The answer must be an exact transcription of the lines below from the first through the one containing "ಸಂನ್ಯಾಸಿ-ಗಳಾಗಲು", with the pictures left out; please add nothing else.

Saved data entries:
[Start of Attachment]

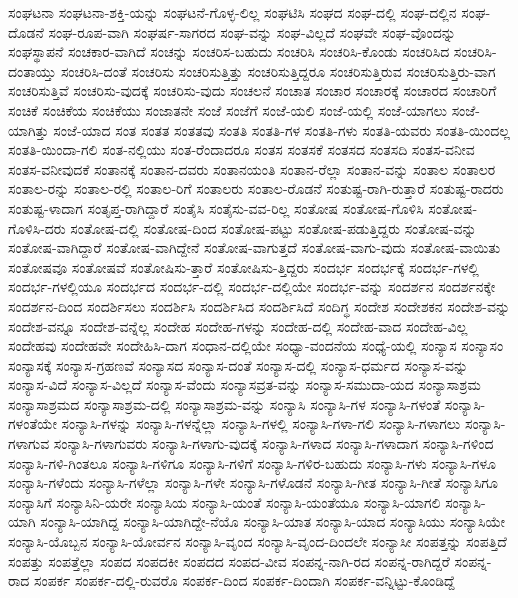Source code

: {ಸಂಘಟನಾ
ಸಂಘಟನಾ-ಶಕ್ತಿ-ಯನ್ನು
ಸಂಘಟನೆ-ಗೊಳ್ಳ-ಲಿಲ್ಲ
ಸಂಘಟಿಸಿ
ಸಂಘದ
ಸಂಘ-ದಲ್ಲಿ
ಸಂಘ-ದಲ್ಲಿನ
ಸಂಘ-ದೊಡನೆ
ಸಂಘ-ರೂಪ-ವಾಗಿ
ಸಂಘರ್ಷ-ಸಾಗರದ
ಸಂಘ-ವನ್ನು
ಸಂಘ-ವಿಲ್ಲದೆ
ಸಂಘವೇ
ಸಂಘ-ವೊಂದನ್ನು
ಸಂಘಸ್ಥಾಪನೆ
ಸಂಚಕಾರ-ವಾಗಿದೆ
ಸಂಚನ್ನು
ಸಂಚರಿಸ-ಬಹುದು
ಸಂಚರಿಸಿ
ಸಂಚರಿಸಿ-ಕೊಂಡು
ಸಂಚರಿಸಿದ
ಸಂಚರಿಸಿ-ದಂತಾಯ್ತು
ಸಂಚರಿಸಿ-ದಂತೆ
ಸಂಚರಿಸು
ಸಂಚರಿಸುತ್ತಿತ್ತು
ಸಂಚರಿಸುತ್ತಿದ್ದರೂ
ಸಂಚರಿಸುತ್ತಿರುವ
ಸಂಚರಿಸುತ್ತಿರು-ವಾಗ
ಸಂಚರಿಸುತ್ತಿವೆ
ಸಂಚರಿಸು-ವುದಕ್ಕೆ
ಸಂಚರಿಸು-ವುದು
ಸಂಚಲನೆ
ಸಂಚಾತ
ಸಂಚಾರ
ಸಂಚಾರಕ್ಕೆ
ಸಂಚಾರದ
ಸಂಚಾರಿಗೆ
ಸಂಚಿಕೆ
ಸಂಚಿಕೆಯ
ಸಂಚಿಕೆಯು
ಸಂಜಾತನೇ
ಸಂಜೆ
ಸಂಜೆಗೆ
ಸಂಜೆ-ಯಲಿ
ಸಂಜೆ-ಯಲ್ಲಿ
ಸಂಜೆ-ಯಾಗಲು
ಸಂಜೆ-ಯಾಗಿತ್ತು
ಸಂಜೆ-ಯಾದ
ಸಂತ
ಸಂತತ
ಸಂತತವು
ಸಂತತಿ
ಸಂತತಿ-ಗಳ
ಸಂತತಿ-ಗಳು
ಸಂತತಿ-ಯವರು
ಸಂತತಿ-ಯಿಂದಲ್ಲ
ಸಂತತಿ-ಯಿಂದಾ-ಗಲಿ
ಸಂತ-ನಲ್ಲಿಯು
ಸಂತ-ರೆಂದಾದರೂ
ಸಂತಸ
ಸಂತಸಕೆ
ಸಂತಸದ
ಸಂತಸದಿ
ಸಂತಸ-ವನೀವ
ಸಂತಸ-ವನೀವುದಕೆ
ಸಂತಾನಕ್ಕೆ
ಸಂತಾನ-ದವರು
ಸಂತಾನಯಂತಿ
ಸಂತಾನ-ರೆಲ್ಲಾ
ಸಂತಾನ-ವನ್ನು
ಸಂತಾಲ
ಸಂತಾಲರ
ಸಂತಾಲ-ರನ್ನು
ಸಂತಾಲ-ರಲ್ಲಿ
ಸಂತಾಲ-ರಿಗೆ
ಸಂತಾಲರು
ಸಂತಾಲ-ರೊಡನೆ
ಸಂತುಷ್ಟ-ರಾಗಿ-ರುತ್ತಾರೆ
ಸಂತುಷ್ಟ-ರಾದರು
ಸಂತುಷ್ಟ-ಳಾದಾಗ
ಸಂತೃಪ್ತ-ರಾಗಿದ್ದಾರೆ
ಸಂತೈಸಿ
ಸಂತೈಸು-ವವ-ರಿಲ್ಲ
ಸಂತೋಷ
ಸಂತೋಷ-ಗೊಳಿಸಿ
ಸಂತೋಷ-ಗೊಳಿಸಿ-ದರು
ಸಂತೋಷ-ದಲ್ಲಿ
ಸಂತೋಷ-ದಿಂದ
ಸಂತೋಷ-ಪಟ್ಟು
ಸಂತೋಷ-ಪಡುತ್ತಿದ್ದರು
ಸಂತೋಷ-ವನ್ನು
ಸಂತೋಷ-ವಾಗಿದ್ದಾರೆ
ಸಂತೋಷ-ವಾಗಿದ್ದೇನೆ
ಸಂತೋಷ-ವಾಗುತ್ತದೆ
ಸಂತೋಷ-ವಾಗು-ವುದು
ಸಂತೋಷ-ವಾಯಿತು
ಸಂತೋಷವೂ
ಸಂತೋಷವೆ
ಸಂತೋಷಿಸು-ತ್ತಾರೆ
ಸಂತೋಷಿಸು-ತ್ತಿದ್ದರು
ಸಂದರ್ಭ
ಸಂದರ್ಭಕ್ಕೆ
ಸಂದರ್ಭ-ಗಳಲ್ಲಿ
ಸಂದರ್ಭ-ಗಳಲ್ಲಿಯೂ
ಸಂದರ್ಭದ
ಸಂದರ್ಭ-ದಲ್ಲಿ
ಸಂದರ್ಭ-ದಲ್ಲಿಯೇ
ಸಂದರ್ಭ-ವನ್ನು
ಸಂದರ್ಶನ
ಸಂದರ್ಶನಕ್ಕೇ
ಸಂದರ್ಶನ-ದಿಂದ
ಸಂದರ್ಶಿಸಲು
ಸಂದರ್ಶಿಸಿ
ಸಂದರ್ಶಿಸಿದ
ಸಂದರ್ಶಿಸಿದೆ
ಸಂದಿಗ್ಧ
ಸಂದೇಶ
ಸಂದೇಶಕನ
ಸಂದೇಶ-ವನ್ನು
ಸಂದೇಶ-ವನ್ನೂ
ಸಂದೇಶ-ವನ್ನೆಲ್ಲ
ಸಂದೇಹ
ಸಂದೇಹ-ಗಳನ್ನು
ಸಂದೇಹ-ದಲ್ಲಿ
ಸಂದೇಹ-ವಾದ
ಸಂದೇಹ-ವಿಲ್ಲ
ಸಂದೇಹವು
ಸಂದೇಹವೇ
ಸಂದೇಹಿಸಿ-ದಾಗ
ಸಂಧಾನ-ದಲ್ಲಿಯೇ
ಸಂಧ್ಯಾ-ವಂದನೆಯ
ಸಂಧ್ಯೆ-ಯಲ್ಲಿ
ಸಂನ್ಯಾಸ
ಸಂನ್ಯಾಸಂ
ಸಂನ್ಯಾಸಕ್ಕೆ
ಸಂನ್ಯಾಸ-ಗ್ರಹಣವೆ
ಸಂನ್ಯಾಸದ
ಸಂನ್ಯಾಸ-ದಂತೆ
ಸಂನ್ಯಾಸ-ದಲ್ಲಿ
ಸಂನ್ಯಾಸ-ಧರ್ಮದ
ಸಂನ್ಯಾಸ-ವನ್ನು
ಸಂನ್ಯಾಸ-ವಿದೆ
ಸಂನ್ಯಾಸ-ವಿಲ್ಲದೆ
ಸಂನ್ಯಾಸ-ವೆಂದು
ಸಂನ್ಯಾಸವ್ರತ-ವನ್ನು
ಸಂನ್ಯಾಸ-ಸಮುದಾ-ಯದ
ಸಂನ್ಯಾಸಾಶ್ರಮ
ಸಂನ್ಯಾಸಾಶ್ರಮದ
ಸಂನ್ಯಾಸಾಶ್ರಮ-ದಲ್ಲಿ
ಸಂನ್ಯಾಸಾಶ್ರಮ-ವನ್ನು
ಸಂನ್ಯಾಸಿ
ಸಂನ್ಯಾಸಿ-ಗಳ
ಸಂನ್ಯಾಸಿ-ಗಳಂತೆ
ಸಂನ್ಯಾಸಿ-ಗಳಂತೆಯೇ
ಸಂನ್ಯಾಸಿ-ಗಳನ್ನು
ಸಂನ್ಯಾಸಿ-ಗಳನ್ನೆಲ್ಲಾ
ಸಂನ್ಯಾಸಿ-ಗಳಲ್ಲಿ
ಸಂನ್ಯಾಸಿ-ಗಳಾ-ಗಲಿ
ಸಂನ್ಯಾಸಿ-ಗಳಾಗಲು
ಸಂನ್ಯಾಸಿ-ಗಳಾಗುವ
ಸಂನ್ಯಾಸಿ-ಗಳಾಗುವರು
ಸಂನ್ಯಾಸಿ-ಗಳಾಗು-ವುದಕ್ಕೆ
ಸಂನ್ಯಾಸಿ-ಗಳಾದ
ಸಂನ್ಯಾಸಿ-ಗಳಾದಾಗ
ಸಂನ್ಯಾಸಿ-ಗಳಿಂದ
ಸಂನ್ಯಾಸಿ-ಗಳಿ-ಗಿಂತಲೂ
ಸಂನ್ಯಾಸಿ-ಗಳಿಗೂ
ಸಂನ್ಯಾಸಿ-ಗಳಿಗೆ
ಸಂನ್ಯಾಸಿ-ಗಳಿರ-ಬಹುದು
ಸಂನ್ಯಾಸಿ-ಗಳು
ಸಂನ್ಯಾಸಿ-ಗಳೂ
ಸಂನ್ಯಾಸಿ-ಗಳೆಂದು
ಸಂನ್ಯಾಸಿ-ಗಳೆಲ್ಲಾ
ಸಂನ್ಯಾಸಿ-ಗಳೇ
ಸಂನ್ಯಾಸಿ-ಗಳೊಡನೆ
ಸಂನ್ಯಾಸಿ-ಗೀತ
ಸಂನ್ಯಾಸಿ-ಗೀತೆ
ಸಂನ್ಯಾಸಿಗೂ
ಸಂನ್ಯಾಸಿಗೆ
ಸಂನ್ಯಾಸಿನಿ-ಯರೇ
ಸಂನ್ಯಾಸಿಯ
ಸಂನ್ಯಾಸಿ-ಯಂತೆ
ಸಂನ್ಯಾಸಿ-ಯಂತೆಯೂ
ಸಂನ್ಯಾಸಿ-ಯಾಗಲಿ
ಸಂನ್ಯಾಸಿ-ಯಾಗಿ
ಸಂನ್ಯಾಸಿ-ಯಾಗಿದ್ದ
ಸಂನ್ಯಾಸಿ-ಯಾಗಿದ್ದೇ-ನೆಯೊ
ಸಂನ್ಯಾಸಿ-ಯಾತ
ಸಂನ್ಯಾಸಿ-ಯಾದ
ಸಂನ್ಯಾಸಿಯು
ಸಂನ್ಯಾಸಿಯೇ
ಸಂನ್ಯಾಸಿ-ಯೊಬ್ಬನ
ಸಂನ್ಯಾಸಿ-ಯೋರ್ವನ
ಸಂನ್ಯಾಸಿ-ವೃಂದ
ಸಂನ್ಯಾಸಿ-ವೃಂದ-ದಿಂದಲೇ
ಸಂನ್ಯಾಸೀ
ಸಂಪತ್ತನ್ನು
ಸಂಪತ್ತಿದೆ
ಸಂಪತ್ತು
ಸಂಪತ್ತೆಲ್ಲಾ
ಸಂಪದ
ಸಂಪದಕೀ
ಸಂಪದದ
ಸಂಪದ-ವೀವ
ಸಂಪನ್ನ-ನಾಗಿ-ರದ
ಸಂಪನ್ನ-ರಾಗಿದ್ದರೆ
ಸಂಪನ್ನ-ರಾದ
ಸಂಪರ್ಕ
ಸಂಪರ್ಕ-ದಲ್ಲಿ-ರುವರೊ
ಸಂಪರ್ಕ-ದಿಂದ
ಸಂಪರ್ಕ-ದಿಂದಾಗಿ
ಸಂಪರ್ಕ-ವನ್ನಿಟ್ಟು-ಕೊಂಡಿದ್ದೆ
}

[End of Attachment]

RESULT OF THE TASK:
Source code

: {ಸಂಘಟನಾ
ಸಂಘಟನಾ-ಶಕ್ತಿ-ಯನ್ನು
ಸಂಘಟನೆ-ಗೊಳ್ಳ-ಲಿಲ್ಲ
ಸಂಘಟಿಸಿ
ಸಂಘದ
ಸಂಘ-ದಲ್ಲಿ
ಸಂಘ-ದಲ್ಲಿನ
ಸಂಘ-ದೊಡನೆ
ಸಂಘ-ರೂಪ-ವಾಗಿ
ಸಂಘರ್ಷ-ಸಾಗರದ
ಸಂಘ-ವನ್ನು
ಸಂಘ-ವಿಲ್ಲದೆ
ಸಂಘವೇ
ಸಂಘ-ವೊಂದನ್ನು
ಸಂಘಸ್ಥಾಪನೆ
ಸಂಚಕಾರ-ವಾಗಿದೆ
ಸಂಚನ್ನು
ಸಂಚರಿಸ-ಬಹುದು
ಸಂಚರಿಸಿ
ಸಂಚರಿಸಿ-ಕೊಂಡು
ಸಂಚರಿಸಿದ
ಸಂಚರಿಸಿ-ದಂತಾಯ್ತು
ಸಂಚರಿಸಿ-ದಂತೆ
ಸಂಚರಿಸು
ಸಂಚರಿಸುತ್ತಿತ್ತು
ಸಂಚರಿಸುತ್ತಿದ್ದರೂ
ಸಂಚರಿಸುತ್ತಿರುವ
ಸಂಚರಿಸುತ್ತಿರು-ವಾಗ
ಸಂಚರಿಸುತ್ತಿವೆ
ಸಂಚರಿಸು-ವುದಕ್ಕೆ
ಸಂಚರಿಸು-ವುದು
ಸಂಚಲನೆ
ಸಂಚಾತ
ಸಂಚಾರ
ಸಂಚಾರಕ್ಕೆ
ಸಂಚಾರದ
ಸಂಚಾರಿಗೆ
ಸಂಚಿಕೆ
ಸಂಚಿಕೆಯ
ಸಂಚಿಕೆಯು
ಸಂಜಾತನೇ
ಸಂಜೆ
ಸಂಜೆಗೆ
ಸಂಜೆ-ಯಲಿ
ಸಂಜೆ-ಯಲ್ಲಿ
ಸಂಜೆ-ಯಾಗಲು
ಸಂಜೆ-ಯಾಗಿತ್ತು
ಸಂಜೆ-ಯಾದ
ಸಂತ
ಸಂತತ
ಸಂತತವು
ಸಂತತಿ
ಸಂತತಿ-ಗಳ
ಸಂತತಿ-ಗಳು
ಸಂತತಿ-ಯವರು
ಸಂತತಿ-ಯಿಂದಲ್ಲ
ಸಂತತಿ-ಯಿಂದಾ-ಗಲಿ
ಸಂತ-ನಲ್ಲಿಯು
ಸಂತ-ರೆಂದಾದರೂ
ಸಂತಸ
ಸಂತಸಕೆ
ಸಂತಸದ
ಸಂತಸದಿ
ಸಂತಸ-ವನೀವ
ಸಂತಸ-ವನೀವುದಕೆ
ಸಂತಾನಕ್ಕೆ
ಸಂತಾನ-ದವರು
ಸಂತಾನಯಂತಿ
ಸಂತಾನ-ರೆಲ್ಲಾ
ಸಂತಾನ-ವನ್ನು
ಸಂತಾಲ
ಸಂತಾಲರ
ಸಂತಾಲ-ರನ್ನು
ಸಂತಾಲ-ರಲ್ಲಿ
ಸಂತಾಲ-ರಿಗೆ
ಸಂತಾಲರು
ಸಂತಾಲ-ರೊಡನೆ
ಸಂತುಷ್ಟ-ರಾಗಿ-ರುತ್ತಾರೆ
ಸಂತುಷ್ಟ-ರಾದರು
ಸಂತುಷ್ಟ-ಳಾದಾಗ
ಸಂತೃಪ್ತ-ರಾಗಿದ್ದಾರೆ
ಸಂತೈಸಿ
ಸಂತೈಸು-ವವ-ರಿಲ್ಲ
ಸಂತೋಷ
ಸಂತೋಷ-ಗೊಳಿಸಿ
ಸಂತೋಷ-ಗೊಳಿಸಿ-ದರು
ಸಂತೋಷ-ದಲ್ಲಿ
ಸಂತೋಷ-ದಿಂದ
ಸಂತೋಷ-ಪಟ್ಟು
ಸಂತೋಷ-ಪಡುತ್ತಿದ್ದರು
ಸಂತೋಷ-ವನ್ನು
ಸಂತೋಷ-ವಾಗಿದ್ದಾರೆ
ಸಂತೋಷ-ವಾಗಿದ್ದೇನೆ
ಸಂತೋಷ-ವಾಗುತ್ತದೆ
ಸಂತೋಷ-ವಾಗು-ವುದು
ಸಂತೋಷ-ವಾಯಿತು
ಸಂತೋಷವೂ
ಸಂತೋಷವೆ
ಸಂತೋಷಿಸು-ತ್ತಾರೆ
ಸಂತೋಷಿಸು-ತ್ತಿದ್ದರು
ಸಂದರ್ಭ
ಸಂದರ್ಭಕ್ಕೆ
ಸಂದರ್ಭ-ಗಳಲ್ಲಿ
ಸಂದರ್ಭ-ಗಳಲ್ಲಿಯೂ
ಸಂದರ್ಭದ
ಸಂದರ್ಭ-ದಲ್ಲಿ
ಸಂದರ್ಭ-ದಲ್ಲಿಯೇ
ಸಂದರ್ಭ-ವನ್ನು
ಸಂದರ್ಶನ
ಸಂದರ್ಶನಕ್ಕೇ
ಸಂದರ್ಶನ-ದಿಂದ
ಸಂದರ್ಶಿಸಲು
ಸಂದರ್ಶಿಸಿ
ಸಂದರ್ಶಿಸಿದ
ಸಂದರ್ಶಿಸಿದೆ
ಸಂದಿಗ್ಧ
ಸಂದೇಶ
ಸಂದೇಶಕನ
ಸಂದೇಶ-ವನ್ನು
ಸಂದೇಶ-ವನ್ನೂ
ಸಂದೇಶ-ವನ್ನೆಲ್ಲ
ಸಂದೇಹ
ಸಂದೇಹ-ಗಳನ್ನು
ಸಂದೇಹ-ದಲ್ಲಿ
ಸಂದೇಹ-ವಾದ
ಸಂದೇಹ-ವಿಲ್ಲ
ಸಂದೇಹವು
ಸಂದೇಹವೇ
ಸಂದೇಹಿಸಿ-ದಾಗ
ಸಂಧಾನ-ದಲ್ಲಿಯೇ
ಸಂಧ್ಯಾ-ವಂದನೆಯ
ಸಂಧ್ಯೆ-ಯಲ್ಲಿ
ಸಂನ್ಯಾಸ
ಸಂನ್ಯಾಸಂ
ಸಂನ್ಯಾಸಕ್ಕೆ
ಸಂನ್ಯಾಸ-ಗ್ರಹಣವೆ
ಸಂನ್ಯಾಸದ
ಸಂನ್ಯಾಸ-ದಂತೆ
ಸಂನ್ಯಾಸ-ದಲ್ಲಿ
ಸಂನ್ಯಾಸ-ಧರ್ಮದ
ಸಂನ್ಯಾಸ-ವನ್ನು
ಸಂನ್ಯಾಸ-ವಿದೆ
ಸಂನ್ಯಾಸ-ವಿಲ್ಲದೆ
ಸಂನ್ಯಾಸ-ವೆಂದು
ಸಂನ್ಯಾಸವ್ರತ-ವನ್ನು
ಸಂನ್ಯಾಸ-ಸಮುದಾ-ಯದ
ಸಂನ್ಯಾಸಾಶ್ರಮ
ಸಂನ್ಯಾಸಾಶ್ರಮದ
ಸಂನ್ಯಾಸಾಶ್ರಮ-ದಲ್ಲಿ
ಸಂನ್ಯಾಸಾಶ್ರಮ-ವನ್ನು
ಸಂನ್ಯಾಸಿ
ಸಂನ್ಯಾಸಿ-ಗಳ
ಸಂನ್ಯಾಸಿ-ಗಳಂತೆ
ಸಂನ್ಯಾಸಿ-ಗಳಂತೆಯೇ
ಸಂನ್ಯಾಸಿ-ಗಳನ್ನು
ಸಂನ್ಯಾಸಿ-ಗಳನ್ನೆಲ್ಲಾ
ಸಂನ್ಯಾಸಿ-ಗಳಲ್ಲಿ
ಸಂನ್ಯಾಸಿ-ಗಳಾ-ಗಲಿ
ಸಂನ್ಯಾಸಿ-ಗಳಾಗಲು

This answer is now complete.